A piece I wrote some years ago …
In 1987 my girlfriend (not yet wife) and I moved out of Dublin city and into a rented bungalow in a small village 17 miles to the north. The main attraction was the large garage where we could do the screenprinting and signwriting that sustained us at the time. The economy of the area depended on fishing and market gardening … a big change from city life.
Soon we met a friendly young couple from Birmingham who lived round the corner, and started to drink and play chess with them. It wasn’t long before the male half of the couple said ‘Have you ever heard of Ted Hawkins?’ We hadn’t.
He loaned us a cassette of Watch Your Step, and we listened to it all the time while working in the garage … I associate it with the smell of paint and of the roll-up cigarettes that my wife smoked at the time (as did our new friends). The songs were varied, often quirky and strangely catchy; Hawkins’ guitar-playing was rudimentary but his voice was superb … harsh yet vulnerable, and full of raw emotion.
Ted was in his fifties by then … the final decade of his life. He was a big man from Mississippi who had lived the hard life of poverty, crime and heroin addiction. While busking on Venice Beach, California he’d been ‘discovered’ several times (Watch Your Step was recorded in 1971), but each time, it seems, he went back to the busking.
We lived in the village for only three months … the owner of the house we were renting was deported from America, or so she said … we suspected that she was just homesick. In any case, she and her family wanted to move back in, so we had to go, and we rented a flat and a lock-up garage in Dublin. Our Birmingham friends, who had a baby and a somewhat unconventional lifestyle, moved to a small island off the south coast of Ireland … he and I started a game of chess by post, but didn’t keep it up too long.
Later that year we saw Ted Hawkins playing live twice … once in the Olympia Theatre and once, appropriately, in the Hawkins on Hawkins Street … on the latter night a crowd of us were celebrating my sister-in-law’s 21st birthday (she was a big fan too by then).
Ted’s musical tastes were promiscuous … he seemed to be equally at home singing blues, country, soul, advertising jingles, and cheesy ballads that he just about managed to rescue with his soaring vocals and intense performance … the first version of ‘Wind Beneath My Wings’ (and the only good one) that I heard was at one of his gigs. I suppose he always had the heart of a busker … a man with no image to maintain, and no interest in seeming cool.
Within a year my girlfriend and I were married had moved to England, and we more or less forgot about Ted.

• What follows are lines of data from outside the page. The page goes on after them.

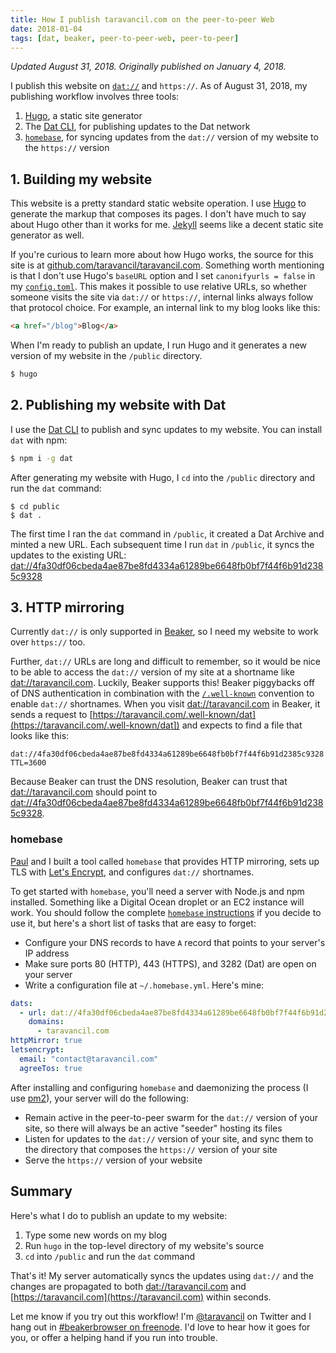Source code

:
 ```yaml
---
title: How I publish taravancil.com on the peer-to-peer Web
date: 2018-01-04
tags: [dat, beaker, peer-to-peer-web, peer-to-peer]
---
```


_Updated August 31, 2018. Originally published on January 4, 2018._

I publish this website on [`dat://`](https://github.com/datproject/dat) and `https://`. As of August 31, 2018, my publishing workflow involves three tools:

<!--more-->

1. [Hugo](https://gohugo.io), a static site generator
2. The [Dat CLI](https://github.com/datproject/dat), for publishing updates to the Dat network
3. [`homebase`](https://github.com/beakerbrowser/homebase), for syncing updates from the `dat://` version of my website to the `https://` version

<!--more-->

## 1. Building my website

This website is a pretty standard static website operation. I use [Hugo](https://gohugo.io) to generate the markup that composes its pages. I don't have much to say about Hugo other than it works for me. [Jekyll](https://jekyllrb.com) seems like a decent static site generator as well.

If you're curious to learn more about how Hugo works, the source for this site is at [github.com/taravancil/taravancil.com](https://github.com/taravancil/taravancil.com). Something worth mentioning is that I don't use Hugo's `baseURL` option and I set `canonifyurls = false` in my [`config.toml`](https://github.com/taravancil/taravancil.com/blob/master/config.toml). This makes it possible to use relative URLs, so whether someone visits the site via `dat://` or `https://`, internal links always follow that protocol choice. For example, an internal link to my blog looks like this:

```html
<a href="/blog">Blog</a>
```

When I'm ready to publish an update, I run Hugo and it generates a new version of my website in the `/public` directory.

```bash
$ hugo
```

## 2. Publishing my website with Dat

I use the [Dat CLI](https://github.com/datproject/dat) to publish and sync updates to my website. You can install `dat` with npm:

```bash
$ npm i -g dat
```

After generating my website with Hugo, I `cd` into the `/public` directory and run the `dat` command:

```
$ cd public
$ dat .
```

The first time I ran the `dat` command in `/public`, it created a Dat Archive and minted a new URL. Each subsequent time I run `dat` in `/public`, it syncs the updates to the existing URL: [dat://4fa30df06cbeda4ae87be8fd4334a61289be6648fb0bf7f44f6b91d2385c9328](dat://4fa30df06cbeda4ae87be8fd4334a61289be6648fb0bf7f44f6b91d2385c9328)

## 3. HTTP mirroring

Currently `dat://` is only supported in [Beaker](https://github.com/beakerbrowser/beaker), so I need my website to work over `https://` too.

Further, `dat://` URLs are long and difficult to remember, so it would be nice to be able to access the `dat://` version of my site at a shortname like [dat://taravancil.com](dat://taravancil.com). Luckily, Beaker supports this! Beaker piggybacks off of DNS authentication in combination with the [`/.well-known`](https://tools.ietf.org/html/rfc5785) convention to enable `dat://` shortnames. When you visit [dat://taravancil.com](dat://taravancil.com) in Beaker, it sends a request to [https://taravancil.com/.well-known/dat](https://taravancil.com/.well-known/dat]) and expects to find a file that looks like this:

```
dat://4fa30df06cbeda4ae87be8fd4334a61289be6648fb0bf7f44f6b91d2385c9328
TTL=3600
```

Because Beaker can trust the DNS resolution, Beaker can trust that [dat://taravancil.com](dat://taravancil.com) should point to [dat://4fa30df06cbeda4ae87be8fd4334a61289be6648fb0bf7f44f6b91d2385c9328](dat://4fa30df06cbeda4ae87be8fd4334a61289be6648fb0bf7f44f6b91d2385c9328).

### homebase

[Paul](https://twitter.com/pfrazee) and I built a tool called `homebase` that provides HTTP mirroring, sets up TLS with [Let's Encrypt](https://letsencrypt.org/), and configures `dat://` shortnames.

To get started with `homebase`, you'll need a server with Node.js and npm installed. Something like a Digital Ocean droplet or an EC2 instance will work. You should follow the complete [`homebase` instructions](https://github.com/beakerbrowser/homebase) if you decide to use it, but here's a short list of tasks that are easy to forget:

- Configure your DNS records to have `A` record that points to your server's IP address
- Make sure ports 80 (HTTP), 443 (HTTPS), and 3282 (Dat) are open on your server
- Write a configuration file at `~/.homebase.yml`. Here's mine:

```yaml
dats:
  - url: dat://4fa30df06cbeda4ae87be8fd4334a61289be6648fb0bf7f44f6b91d2385c9328
    domains:
      - taravancil.com
httpMirror: true
letsencrypt:
  email: "contact@taravancil.com"
  agreeTos: true
```

After installing and configuring `homebase` and daemonizing the process (I use [pm2](https://www.npmjs.com/package/pm2)), your server will do the following:

- Remain active in the peer-to-peer swarm for the `dat://` version of your site, so there will always be an active "seeder" hosting its files
- Listen for updates to the `dat://` version of your site, and sync them to the directory that composes the `https://` version of your site
- Serve the `https://` version of your website

## Summary

Here's what I do to publish an update to my website:

1. Type some new words on my blog
2. Run `hugo` in the top-level directory of my website's source
3. `cd` into `/public` and run the `dat` command

That's it! My server automatically syncs the updates using `dat://` and the changes are propagated to both [dat://taravancil.com](dat://taravancil.com) and [https://taravancil.com](https://taravancil.com) within seconds.

Let me know if you try out this workflow! I'm [@taravancil](https://twitter.com/taravancil) on Twitter and I hang out in [#beakerbrowser on freenode](https://webchat.freenode.net/?channels=beakerbrowser). I'd love to hear how it goes for you, or offer a helping hand if you run into trouble.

I think he spent his final years in England, living with his manager and the manager’s family. His life was unusual and unstructured. He was 58 years old at the time of his death.
He lives on in his music … I would certainly recommend Watch Your Step if you can get you hands on the CD.
Aw that was my best ever birthday. Who else was with us bob? Dave? Chris?
I seem to remember the stage was high and the ceiling was low and Ted, being tall seemed terribly squished. He was amazing though.
Ted Hawkins in The Hawkins on Hawkins Street.
I’m sure Liam was there too. Can’t remember who else.
I was at both gigs too, Hawkins House on Hawkins Street and the Olympia. Hawkins House no longer exists. I have photos from that gig buried away somewhere. Must dig them out.
Thanks, Ken. It would be good to see them.